What to do →
Using the data below, return all lines in which "only" appears.
----- Exercise inputs
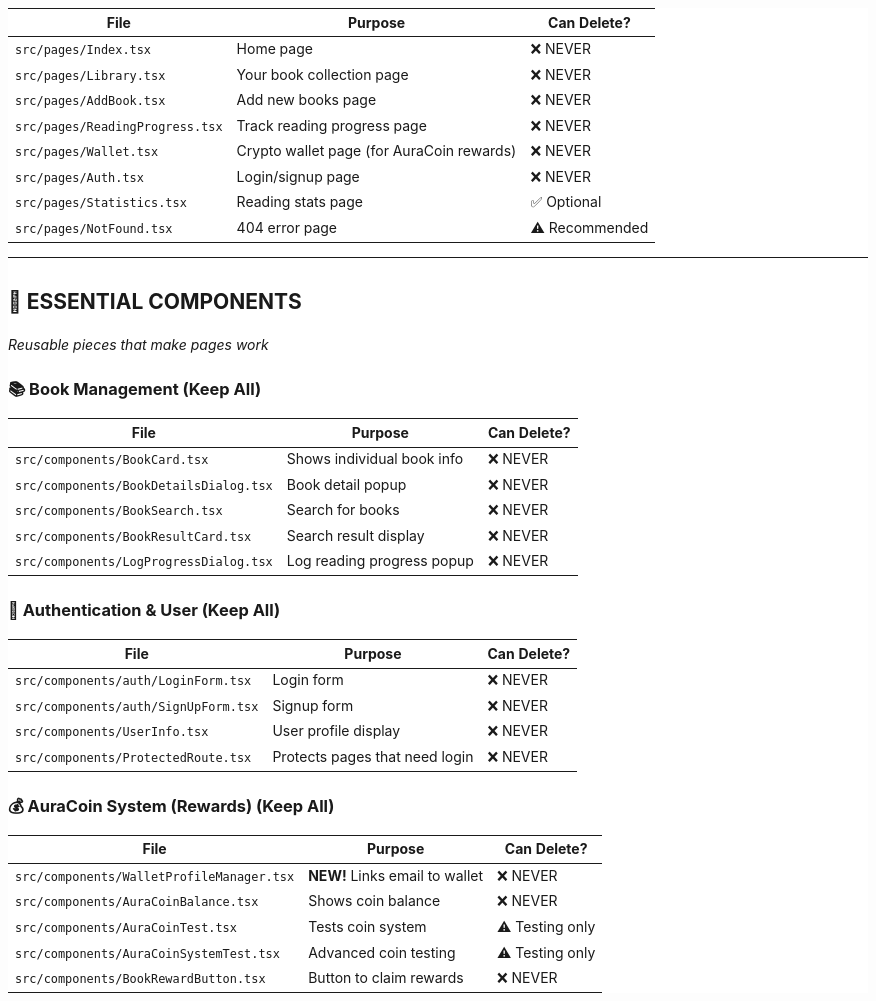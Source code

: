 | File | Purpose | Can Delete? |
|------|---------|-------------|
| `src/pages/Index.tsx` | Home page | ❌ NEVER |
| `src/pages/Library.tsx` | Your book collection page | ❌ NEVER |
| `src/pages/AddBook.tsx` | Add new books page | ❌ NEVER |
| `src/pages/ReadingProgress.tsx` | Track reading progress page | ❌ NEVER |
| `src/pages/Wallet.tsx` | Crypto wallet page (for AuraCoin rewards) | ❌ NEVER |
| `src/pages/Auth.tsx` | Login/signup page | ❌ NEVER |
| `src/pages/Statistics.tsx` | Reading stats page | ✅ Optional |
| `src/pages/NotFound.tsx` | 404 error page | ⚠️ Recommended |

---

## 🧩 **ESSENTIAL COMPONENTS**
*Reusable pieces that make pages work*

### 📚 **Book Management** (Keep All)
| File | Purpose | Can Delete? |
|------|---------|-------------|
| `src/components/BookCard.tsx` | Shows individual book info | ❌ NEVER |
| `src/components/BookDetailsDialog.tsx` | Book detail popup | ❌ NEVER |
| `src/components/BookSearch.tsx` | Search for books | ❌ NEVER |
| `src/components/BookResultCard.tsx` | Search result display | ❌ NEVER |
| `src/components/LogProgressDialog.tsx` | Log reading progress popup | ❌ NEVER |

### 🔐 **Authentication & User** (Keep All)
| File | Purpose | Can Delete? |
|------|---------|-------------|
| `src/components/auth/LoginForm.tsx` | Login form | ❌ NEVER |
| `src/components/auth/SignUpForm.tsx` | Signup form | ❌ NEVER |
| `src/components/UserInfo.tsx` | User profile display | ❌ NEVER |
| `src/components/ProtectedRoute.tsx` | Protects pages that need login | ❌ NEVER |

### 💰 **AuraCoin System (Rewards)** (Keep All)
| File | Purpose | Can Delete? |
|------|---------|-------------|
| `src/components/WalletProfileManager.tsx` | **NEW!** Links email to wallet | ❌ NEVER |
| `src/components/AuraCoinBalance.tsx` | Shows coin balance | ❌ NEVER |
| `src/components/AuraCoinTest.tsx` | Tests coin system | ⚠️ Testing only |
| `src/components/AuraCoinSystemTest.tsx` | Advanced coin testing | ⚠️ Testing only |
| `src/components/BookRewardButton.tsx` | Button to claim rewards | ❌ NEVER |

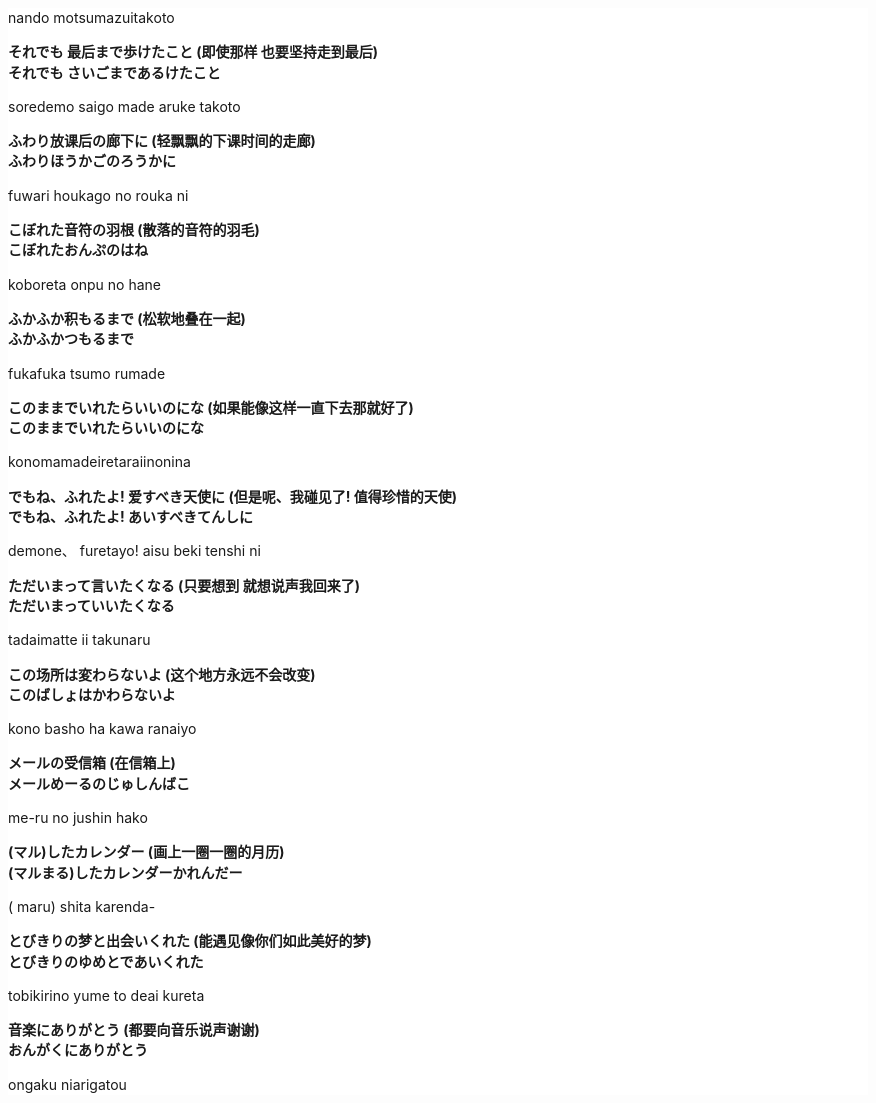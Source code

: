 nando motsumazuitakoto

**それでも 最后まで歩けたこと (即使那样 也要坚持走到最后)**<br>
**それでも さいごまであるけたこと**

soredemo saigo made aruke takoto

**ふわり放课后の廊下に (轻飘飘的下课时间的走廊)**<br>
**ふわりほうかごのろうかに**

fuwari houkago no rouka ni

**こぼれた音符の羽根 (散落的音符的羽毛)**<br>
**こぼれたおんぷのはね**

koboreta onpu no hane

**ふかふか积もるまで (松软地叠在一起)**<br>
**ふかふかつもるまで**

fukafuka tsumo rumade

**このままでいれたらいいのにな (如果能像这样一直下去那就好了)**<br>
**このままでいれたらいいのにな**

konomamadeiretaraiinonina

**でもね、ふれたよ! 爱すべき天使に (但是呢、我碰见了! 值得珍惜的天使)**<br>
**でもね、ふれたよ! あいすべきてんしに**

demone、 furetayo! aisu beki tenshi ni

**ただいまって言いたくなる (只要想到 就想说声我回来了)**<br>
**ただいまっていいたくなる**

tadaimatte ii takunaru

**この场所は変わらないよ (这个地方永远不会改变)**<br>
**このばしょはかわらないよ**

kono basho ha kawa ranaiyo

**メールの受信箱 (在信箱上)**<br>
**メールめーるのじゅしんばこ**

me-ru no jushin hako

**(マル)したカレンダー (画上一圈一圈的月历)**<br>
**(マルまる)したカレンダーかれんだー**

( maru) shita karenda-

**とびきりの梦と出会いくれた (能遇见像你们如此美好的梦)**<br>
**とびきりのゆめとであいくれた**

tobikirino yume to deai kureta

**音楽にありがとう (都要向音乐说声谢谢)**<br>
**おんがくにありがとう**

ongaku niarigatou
----------
Your solution →
| `src/components/AuraCoinTest.tsx` | Tests coin system | ⚠️ Testing only |
| `src/components/AuraCoinSystemTest.tsx` | Advanced coin testing | ⚠️ Testing only |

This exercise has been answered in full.